_WHAT NEEDS TO BE DONE_
Which lines in the records below contain the word "textcolor"? Copy each of them.

Pictures paired with source code
★ ★ ★ ★ ★
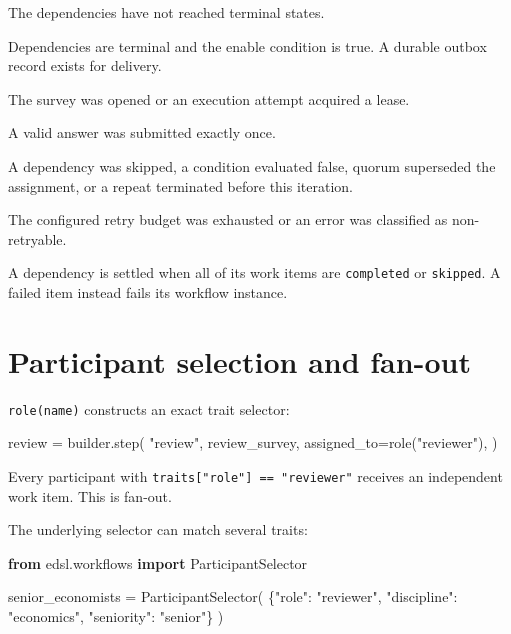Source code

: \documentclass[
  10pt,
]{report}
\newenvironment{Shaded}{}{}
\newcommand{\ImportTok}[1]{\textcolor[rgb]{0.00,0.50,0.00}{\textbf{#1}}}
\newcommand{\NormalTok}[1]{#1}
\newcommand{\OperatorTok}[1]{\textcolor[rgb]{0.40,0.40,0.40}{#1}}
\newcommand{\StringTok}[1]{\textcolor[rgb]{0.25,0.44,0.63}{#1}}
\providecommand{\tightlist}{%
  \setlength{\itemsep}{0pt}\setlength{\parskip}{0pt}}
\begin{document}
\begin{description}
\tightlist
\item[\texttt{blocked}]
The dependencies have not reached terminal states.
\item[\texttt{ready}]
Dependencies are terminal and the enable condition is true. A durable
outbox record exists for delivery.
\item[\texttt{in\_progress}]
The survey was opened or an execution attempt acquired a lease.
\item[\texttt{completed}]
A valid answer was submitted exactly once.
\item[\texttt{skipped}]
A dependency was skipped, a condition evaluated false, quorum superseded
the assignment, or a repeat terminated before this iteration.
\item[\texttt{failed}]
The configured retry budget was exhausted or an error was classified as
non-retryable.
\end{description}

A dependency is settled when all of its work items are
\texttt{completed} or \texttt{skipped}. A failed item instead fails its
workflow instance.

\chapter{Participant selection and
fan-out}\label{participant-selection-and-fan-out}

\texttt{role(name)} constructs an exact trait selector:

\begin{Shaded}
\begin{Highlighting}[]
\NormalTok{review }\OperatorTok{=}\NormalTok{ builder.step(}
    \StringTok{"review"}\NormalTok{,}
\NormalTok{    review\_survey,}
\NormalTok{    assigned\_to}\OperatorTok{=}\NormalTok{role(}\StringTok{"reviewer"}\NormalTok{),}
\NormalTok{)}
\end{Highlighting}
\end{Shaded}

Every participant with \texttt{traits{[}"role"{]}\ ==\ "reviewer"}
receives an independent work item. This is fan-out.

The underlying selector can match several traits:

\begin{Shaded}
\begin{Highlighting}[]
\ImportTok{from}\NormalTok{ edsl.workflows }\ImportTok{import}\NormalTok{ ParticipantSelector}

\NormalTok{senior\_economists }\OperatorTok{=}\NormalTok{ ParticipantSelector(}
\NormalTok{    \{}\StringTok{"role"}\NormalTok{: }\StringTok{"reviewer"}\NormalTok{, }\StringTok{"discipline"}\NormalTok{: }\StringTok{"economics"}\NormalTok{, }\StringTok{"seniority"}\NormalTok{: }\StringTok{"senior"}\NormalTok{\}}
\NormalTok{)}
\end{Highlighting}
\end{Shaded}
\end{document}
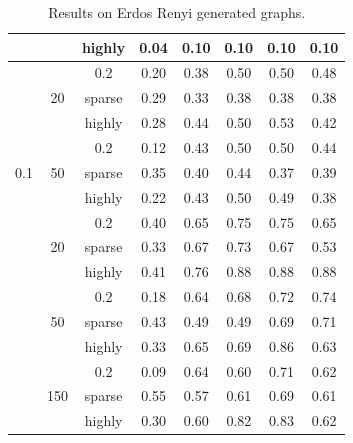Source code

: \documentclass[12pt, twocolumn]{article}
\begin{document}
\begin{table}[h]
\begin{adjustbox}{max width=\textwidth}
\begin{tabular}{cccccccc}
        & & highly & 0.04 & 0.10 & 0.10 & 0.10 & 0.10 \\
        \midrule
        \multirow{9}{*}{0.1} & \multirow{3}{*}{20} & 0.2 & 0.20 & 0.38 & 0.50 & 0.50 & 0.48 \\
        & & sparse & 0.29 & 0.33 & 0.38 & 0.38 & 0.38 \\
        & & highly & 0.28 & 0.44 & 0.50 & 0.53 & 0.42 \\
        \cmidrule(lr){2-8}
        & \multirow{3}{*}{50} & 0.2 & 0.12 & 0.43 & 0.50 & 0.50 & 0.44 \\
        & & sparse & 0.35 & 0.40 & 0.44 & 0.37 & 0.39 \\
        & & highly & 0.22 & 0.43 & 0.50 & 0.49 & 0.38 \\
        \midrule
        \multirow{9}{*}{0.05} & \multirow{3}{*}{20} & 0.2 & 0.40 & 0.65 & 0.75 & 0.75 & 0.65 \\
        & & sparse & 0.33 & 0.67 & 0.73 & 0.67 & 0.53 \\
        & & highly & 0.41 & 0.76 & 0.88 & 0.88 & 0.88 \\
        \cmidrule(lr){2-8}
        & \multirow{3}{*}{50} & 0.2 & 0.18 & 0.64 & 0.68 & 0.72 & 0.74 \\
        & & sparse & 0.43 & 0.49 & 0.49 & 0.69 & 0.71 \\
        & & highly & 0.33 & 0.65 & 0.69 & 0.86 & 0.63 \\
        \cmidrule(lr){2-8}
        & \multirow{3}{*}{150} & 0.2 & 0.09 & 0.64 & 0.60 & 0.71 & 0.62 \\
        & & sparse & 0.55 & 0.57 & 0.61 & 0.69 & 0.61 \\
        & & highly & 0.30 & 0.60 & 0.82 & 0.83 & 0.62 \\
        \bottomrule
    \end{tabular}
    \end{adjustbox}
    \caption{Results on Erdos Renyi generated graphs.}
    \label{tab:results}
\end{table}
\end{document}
★ ★ ★ ★ ★
_SOLUTION TO THIS EXERCISE_
\newcommand{\ImportTok}[1]{\textcolor[rgb]{0.00,0.50,0.00}{\textbf{#1}}}
\newcommand{\OperatorTok}[1]{\textcolor[rgb]{0.40,0.40,0.40}{#1}}
\newcommand{\StringTok}[1]{\textcolor[rgb]{0.25,0.44,0.63}{#1}}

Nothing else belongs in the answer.